下午快到两点时,正在颐和园闲逛的我接到大姑的生前托付电话。
“妮,你能来我这一趟吗?关于自己的一生,我这几天强撑着又写了四页纸,终于简单潦草的写完了,我想把它交给你!”
我说女儿休假出去玩了,我在北京给她看家看猫呢,大概还需要七八天才能回去。
“那我可能等不到你回来了,感觉自己的大限快要到了,怕这几天被接去天堂,我把它放在床前桌子中间抽屉里,你回来了万一我不在了,你拿走就行了!”
刚才还小风凉凉的多云天气,这一会竟然下起雨来了,我一时找不到怎样挽留大姑的确切词汇,只能反复说着你一定能等我回来,一定能的!

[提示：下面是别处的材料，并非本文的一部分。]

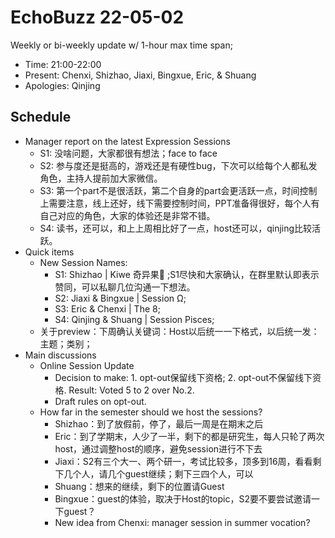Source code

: # EchoBuzz 22-05-02
Weekly or bi-weekly update w/ 1-hour max time span;
- Time: 21:00-22:00
- Present: Chenxi, Shizhao, Jiaxi, Bingxue, Eric, & Shuang
- Apologies: Qinjing

## Schedule
- Manager report on the latest Expression Sessions
  - S1: 没啥问题，大家都很有想法；face to face
  - S2: 参与度还是挺高的，游戏还是有硬性bug，下次可以给每个人都私发角色，主持人提前加大家微信。
  - S3: 第一个part不是很活跃，第二个自身的part会更活跃一点，时间控制上需要注意，线上还好，线下需要控制时间，PPT准备得很好，每个人有自己对应的角色，大家的体验还是非常不错。
  - S4: 读书，还可以，和上上周相比好了一点，host还可以，qinjing比较活跃。
- Quick items
  - New Session Names:
    - S1: Shizhao | Kiwe 奇异果🥝 ;S1尽快和大家确认，在群里默认即表示赞同，可以私聊几位沟通一下想法。
    - S2: Jiaxi & Bingxue | Session Ω;
    - S3: Eric & Chenxi | The 8;
    - S4: Qinjing & Shuang | Session Pisces;
  - 关于preview：下周确认关键词：Host以后统一一下格式，以后统一发：主题；类别；
- Main discussions
  - Online Session Update
    - Decision to make: 1. opt-out保留线下资格; 2. opt-out不保留线下资格. Result: Voted 5 to 2 over No.2.
    - Draft rules on opt-out.
  - How far in the semester should we host the sessions?
    - Shizhao：到了放假前，停了，最后一周是在期末之后
    - Eric：到了学期末，人少了一半，剩下的都是研究生，每人只轮了两次host，通过调整host的顺序，避免session进行不下去
    - Jiaxi：S2有三个大一、两个研一，考试比较多，顶多到16周，看看剩下几个人，请几个guest继续；剩下三四个人，可以
    - Shuang：想来的继续，剩下的位置请Guest
    - Bingxue：guest的体验，取决于Host的topic，S2要不要尝试邀请一下guest？
    - New idea from Chenxi: manager session in summer vocation?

“那看看吧,你也别着急,能等到你回来最好,等不到也没事,你回来了来拿就行了!”
说完这些,大姑挂断了电话。
我在昆明湖边走着,一时头绪有点乱。
大表哥守在跟前日夜伺候着,做的饭好吃,收拾的也干净,只是两人说不上话。大姑嫌儿子一辈子不理解自己,儿子嫌妈妈年纪大,磨叨了,净说些没用的话!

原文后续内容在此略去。